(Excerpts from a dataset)
- - - -
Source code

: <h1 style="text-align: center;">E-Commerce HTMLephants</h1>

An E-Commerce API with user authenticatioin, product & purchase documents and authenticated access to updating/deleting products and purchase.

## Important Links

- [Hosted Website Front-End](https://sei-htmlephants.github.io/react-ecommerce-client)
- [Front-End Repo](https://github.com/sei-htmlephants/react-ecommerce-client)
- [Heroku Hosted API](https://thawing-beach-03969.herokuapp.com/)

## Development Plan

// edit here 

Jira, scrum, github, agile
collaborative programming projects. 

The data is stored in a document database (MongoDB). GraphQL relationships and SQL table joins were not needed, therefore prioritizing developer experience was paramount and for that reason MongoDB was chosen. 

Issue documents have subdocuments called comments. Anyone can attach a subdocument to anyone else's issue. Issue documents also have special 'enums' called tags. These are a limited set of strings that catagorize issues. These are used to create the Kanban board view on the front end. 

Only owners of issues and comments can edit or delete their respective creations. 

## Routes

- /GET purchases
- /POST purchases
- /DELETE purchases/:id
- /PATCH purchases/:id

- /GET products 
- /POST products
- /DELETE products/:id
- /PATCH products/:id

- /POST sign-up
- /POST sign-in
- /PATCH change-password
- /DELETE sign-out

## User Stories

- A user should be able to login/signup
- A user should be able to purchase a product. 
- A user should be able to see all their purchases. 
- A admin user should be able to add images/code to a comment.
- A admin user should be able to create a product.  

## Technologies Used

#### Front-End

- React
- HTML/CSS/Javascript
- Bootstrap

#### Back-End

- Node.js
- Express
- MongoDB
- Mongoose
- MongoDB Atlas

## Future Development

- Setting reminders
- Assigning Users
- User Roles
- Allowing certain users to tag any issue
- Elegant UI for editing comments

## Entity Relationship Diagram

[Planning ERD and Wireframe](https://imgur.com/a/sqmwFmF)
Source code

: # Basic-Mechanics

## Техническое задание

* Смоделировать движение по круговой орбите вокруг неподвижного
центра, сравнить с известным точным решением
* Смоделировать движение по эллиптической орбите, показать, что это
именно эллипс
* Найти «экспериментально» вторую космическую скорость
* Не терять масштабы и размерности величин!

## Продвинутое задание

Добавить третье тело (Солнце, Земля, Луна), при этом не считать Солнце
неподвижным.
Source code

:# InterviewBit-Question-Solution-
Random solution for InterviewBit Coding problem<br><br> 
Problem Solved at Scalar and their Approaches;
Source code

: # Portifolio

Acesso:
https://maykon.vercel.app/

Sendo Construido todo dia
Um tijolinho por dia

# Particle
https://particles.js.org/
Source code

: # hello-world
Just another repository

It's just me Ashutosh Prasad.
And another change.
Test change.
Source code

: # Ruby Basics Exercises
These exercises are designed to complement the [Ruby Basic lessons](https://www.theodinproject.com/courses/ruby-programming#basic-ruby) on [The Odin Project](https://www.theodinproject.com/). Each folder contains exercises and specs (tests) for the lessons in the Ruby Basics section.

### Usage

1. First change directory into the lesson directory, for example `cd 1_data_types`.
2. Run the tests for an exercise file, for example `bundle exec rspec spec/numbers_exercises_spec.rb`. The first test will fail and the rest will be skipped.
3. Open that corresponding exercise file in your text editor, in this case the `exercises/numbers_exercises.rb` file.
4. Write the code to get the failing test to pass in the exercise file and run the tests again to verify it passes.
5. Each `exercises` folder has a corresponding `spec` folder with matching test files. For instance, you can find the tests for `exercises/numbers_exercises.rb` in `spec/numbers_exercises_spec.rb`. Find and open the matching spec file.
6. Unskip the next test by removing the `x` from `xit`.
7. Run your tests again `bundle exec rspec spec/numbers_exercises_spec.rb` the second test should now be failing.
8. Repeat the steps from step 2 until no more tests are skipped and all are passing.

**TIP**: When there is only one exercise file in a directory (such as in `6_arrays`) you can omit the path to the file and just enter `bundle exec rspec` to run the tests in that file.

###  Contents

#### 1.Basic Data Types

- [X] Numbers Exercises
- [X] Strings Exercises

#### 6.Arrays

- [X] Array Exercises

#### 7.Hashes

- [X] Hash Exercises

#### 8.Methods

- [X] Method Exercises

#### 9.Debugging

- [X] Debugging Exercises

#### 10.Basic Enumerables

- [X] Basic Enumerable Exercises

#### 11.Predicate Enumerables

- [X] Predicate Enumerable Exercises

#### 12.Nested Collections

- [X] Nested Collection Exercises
- - - -
* [EXERCISE DETAILS]:
Keep every word the same and copy out all of the entries.

* [PROBLEM SOLUTION]:
Source code

: <h1 style="text-align: center;">E-Commerce HTMLephants</h1>

An E-Commerce API with user authenticatioin, product & purchase documents and authenticated access to updating/deleting products and purchase.

## Important Links

- [Hosted Website Front-End](https://sei-htmlephants.github.io/react-ecommerce-client)
- [Front-End Repo](https://github.com/sei-htmlephants/react-ecommerce-client)
- [Heroku Hosted API](https://thawing-beach-03969.herokuapp.com/)

## Development Plan

// edit here 

Jira, scrum, github, agile
collaborative programming projects. 

The data is stored in a document database (MongoDB). GraphQL relationships and SQL table joins were not needed, therefore prioritizing developer experience was paramount and for that reason MongoDB was chosen. 

Issue documents have subdocuments called comments. Anyone can attach a subdocument to anyone else's issue. Issue documents also have special 'enums' called tags. These are a limited set of strings that catagorize issues. These are used to create the Kanban board view on the front end. 

Only owners of issues and comments can edit or delete their respective creations. 

## Routes

- /GET purchases
- /POST purchases
- /DELETE purchases/:id
- /PATCH purchases/:id

- /GET products 
- /POST products
- /DELETE products/:id
- /PATCH products/:id

- /POST sign-up
- /POST sign-in
- /PATCH change-password
- /DELETE sign-out

## User Stories

- A user should be able to login/signup
- A user should be able to purchase a product. 
- A user should be able to see all their purchases. 
- A admin user should be able to add images/code to a comment.
- A admin user should be able to create a product.  

## Technologies Used

#### Front-End

- React
- HTML/CSS/Javascript
- Bootstrap

#### Back-End

- Node.js
- Express
- MongoDB
- Mongoose
- MongoDB Atlas

## Future Development

- Setting reminders
- Assigning Users
- User Roles
- Allowing certain users to tag any issue
- Elegant UI for editing comments

## Entity Relationship Diagram

[Planning ERD and Wireframe](https://imgur.com/a/sqmwFmF)
Source code

: # Basic-Mechanics

## Техническое задание

* Смоделировать движение по круговой орбите вокруг неподвижного
центра, сравнить с известным точным решением
* Смоделировать движение по эллиптической орбите, показать, что это
именно эллипс
* Найти «экспериментально» вторую космическую скорость
* Не терять масштабы и размерности величин!

## Продвинутое задание

Добавить третье тело (Солнце, Земля, Луна), при этом не считать Солнце
неподвижным.
Source code

:# InterviewBit-Question-Solution-
Random solution for InterviewBit Coding problem<br><br> 
Problem Solved at Scalar and their Approaches;
Source code

: # Portifolio

Acesso:
https://maykon.vercel.app/

Sendo Construido todo dia
Um tijolinho por dia

# Particle
https://particles.js.org/
Source code

: # hello-world
Just another repository

It's just me Ashutosh Prasad.
And another change.
Test change.
Source code

: # Ruby Basics Exercises
These exercises are designed to complement the [Ruby Basic lessons](https://www.theodinproject.com/courses/ruby-programming#basic-ruby) on [The Odin Project](https://www.theodinproject.com/). Each folder contains exercises and specs (tests) for the lessons in the Ruby Basics section.

### Usage

1. First change directory into the lesson directory, for example `cd 1_data_types`.
2. Run the tests for an exercise file, for example `bundle exec rspec spec/numbers_exercises_spec.rb`. The first test will fail and the rest will be skipped.
3. Open that corresponding exercise file in your text editor, in this case the `exercises/numbers_exercises.rb` file.
4. Write the code to get the failing test to pass in the exercise file and run the tests again to verify it passes.
5. Each `exercises` folder has a corresponding `spec` folder with matching test files. For instance, you can find the tests for `exercises/numbers_exercises.rb` in `spec/numbers_exercises_spec.rb`. Find and open the matching spec file.
6. Unskip the next test by removing the `x` from `xit`.
7. Run your tests again `bundle exec rspec spec/numbers_exercises_spec.rb` the second test should now be failing.
8. Repeat the steps from step 2 until no more tests are skipped and all are passing.

**TIP**: When there is only one exercise file in a directory (such as in `6_arrays`) you can omit the path to the file and just enter `bundle exec rspec` to run the tests in that file.

###  Contents

#### 1.Basic Data Types

- [X] Numbers Exercises
- [X] Strings Exercises

#### 6.Arrays

- [X] Array Exercises

#### 7.Hashes

- [X] Hash Exercises

#### 8.Methods

- [X] Method Exercises

#### 9.Debugging

- [X] Debugging Exercises

#### 10.Basic Enumerables

- [X] Basic Enumerable Exercises

#### 11.Predicate Enumerables

- [X] Predicate Enumerable Exercises

#### 12.Nested Collections

- [X] Nested Collection Exercises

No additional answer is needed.